ん?待って?グランミノタウロスがいるって事は、ルウェンさん達が来てわかったんだよね?だってグランミノタウロスがいたって報告しなくちゃって言ってたんだもんね?っていう事は、その恐怖体験を皆さんは味わったのか……うわあ……
ぐるりと見回すと、苦笑したり頬を掻いたりあえてニッコリしたり……うん、聞かないことにしよう。私は深く考えない。
「で、そういう危ないスキルを持ってるから、じゃあそもそもこの階層に入らせない方がいいという話になってね」
「はー……なるほど」
「でも上級ポーションが出てくるかもっていう情報があったら、皆108階に来たがるだろう?見つけたら一気に大金持ちだからね」
うんうん、突然大金持ちになって混乱した記憶も新しいね。
「ポーション探してるうちに見つかって引きずり込まれて……ってなって冒険者を失ったら、国としても大きな損失になるんだ。ここのグランミノタウロスは段違いに強いから、現状倒せる人がいなくてね。どうせなら上級ポーションの事は伏せて、この上の階層までは問題なく潜れる、という情報を提示するって話になったんだよ」
「ふむふむ……えっと、つまり、私が上級ポーションを持ってると、それをどこで手に入れたかって話になって……」
「108階ですって答えたら、ギルドで情報を抑えてる意味がなくなるね?」
あ、はい。了解です。ダリルさん目が笑ってない、笑ってないぞぉー。
「私が108階で暮らしてる事も黙ってた方がいいですか?」
「念のため、黙ってた方がいいね。突かれたらめんどくさいよ?」
確かに。こんな弱そうなケットシーが暮らしていられる階層なら行けるんじゃないかって思われても困るし、そこは内緒にする事にしよう。
ギルドで情報規制しててくれるなら、きっと誰も108階まで来ないだろうしね。ここを安息の地にしよう。
「こんなものかなぁ。後日認可タグと一般的なアイテムの相場を書いた紙を持ってくるから、そうしたら商売を始めていいよ。ポーション以外には何を売る予定なんだい?」
「宝玉と、後はせんじょー魔法が得意なので、体をキレイにするお仕事も出来たらいいなって思ってます」
「へえ、いいねぇ。どれだけできるの?」
「それがすごいのよ、ギルドマスター。彼女、血を落とすのは勿論なんだけど、何より早いの」
褒められるとにやにやしちゃうなぁ。まあ私が出来る魔法と言ったらこれしかないんだけどね。
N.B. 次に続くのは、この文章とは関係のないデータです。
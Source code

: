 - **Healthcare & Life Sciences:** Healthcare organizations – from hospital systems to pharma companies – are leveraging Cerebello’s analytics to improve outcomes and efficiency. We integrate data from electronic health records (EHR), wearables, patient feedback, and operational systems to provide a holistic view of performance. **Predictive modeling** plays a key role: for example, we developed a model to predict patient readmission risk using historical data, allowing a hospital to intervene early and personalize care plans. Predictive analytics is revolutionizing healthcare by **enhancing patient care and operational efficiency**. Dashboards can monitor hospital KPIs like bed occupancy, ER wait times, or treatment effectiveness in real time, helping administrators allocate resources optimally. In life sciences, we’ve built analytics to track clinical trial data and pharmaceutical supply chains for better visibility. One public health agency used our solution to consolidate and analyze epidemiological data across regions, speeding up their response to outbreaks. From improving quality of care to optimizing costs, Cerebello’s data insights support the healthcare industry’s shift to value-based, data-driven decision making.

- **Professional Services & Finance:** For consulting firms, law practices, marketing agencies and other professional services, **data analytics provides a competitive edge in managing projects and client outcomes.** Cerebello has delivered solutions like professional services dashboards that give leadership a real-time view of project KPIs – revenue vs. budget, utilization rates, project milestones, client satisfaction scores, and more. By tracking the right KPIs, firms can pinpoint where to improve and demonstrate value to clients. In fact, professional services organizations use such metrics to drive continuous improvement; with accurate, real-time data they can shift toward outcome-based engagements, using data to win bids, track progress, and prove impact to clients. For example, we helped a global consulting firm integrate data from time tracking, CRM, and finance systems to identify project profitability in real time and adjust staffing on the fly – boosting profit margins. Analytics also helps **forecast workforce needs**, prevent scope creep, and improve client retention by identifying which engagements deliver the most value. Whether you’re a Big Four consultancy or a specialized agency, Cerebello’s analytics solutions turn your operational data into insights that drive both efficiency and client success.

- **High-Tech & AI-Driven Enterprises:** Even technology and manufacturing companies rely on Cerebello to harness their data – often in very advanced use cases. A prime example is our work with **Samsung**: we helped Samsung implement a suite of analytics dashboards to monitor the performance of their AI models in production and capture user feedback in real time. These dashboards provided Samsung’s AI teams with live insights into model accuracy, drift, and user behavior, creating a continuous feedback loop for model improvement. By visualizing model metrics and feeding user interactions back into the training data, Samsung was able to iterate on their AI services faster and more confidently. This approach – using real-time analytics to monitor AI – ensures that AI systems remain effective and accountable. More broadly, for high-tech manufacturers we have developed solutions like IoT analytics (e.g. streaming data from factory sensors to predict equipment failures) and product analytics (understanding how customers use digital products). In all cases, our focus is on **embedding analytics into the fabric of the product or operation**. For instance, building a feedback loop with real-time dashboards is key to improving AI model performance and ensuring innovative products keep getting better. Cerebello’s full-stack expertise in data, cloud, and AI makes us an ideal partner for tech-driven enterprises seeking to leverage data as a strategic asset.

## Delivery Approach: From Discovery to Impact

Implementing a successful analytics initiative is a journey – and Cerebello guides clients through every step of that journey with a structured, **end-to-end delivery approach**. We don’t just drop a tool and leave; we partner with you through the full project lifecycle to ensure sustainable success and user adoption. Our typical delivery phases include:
「なら洗浄請け負いの相場も書き留めておくね。他には?」
「後はー……えっと、追々?まだ何を売ったらいいかわからなくて」
「それなら冒険者と交流するうちに決めればいいさ。契約的に問題はないし、こちらとしても君がこのあたりで商売をしてくれれば、冒険者の生存率が上がってありがたいからね」
あ。そっか。ポーションが多く売り出されていれば、それだけ冒険者が生き残る可能性が上がるんだ。冒険者だってある程度備えて潜ってくるだろうけど、狙ったアイテムが宝箱に入ってる確率なんて低いもんね。現にルウェンさん達はずっと宝玉拾えなかったって言ってたし。
深層から出られなくなる人達を減らすためにも、私自身が移動できる回復ポイントって考えれば、ギルド的には助かるんだ。
「中級ポーションまでなら、どんどん入荷してくれていいよ?」
テーブルに肘をかけて、手のひらに顎を乗せた初老のおじさんは、とてもとてもにこやかに微笑んだ。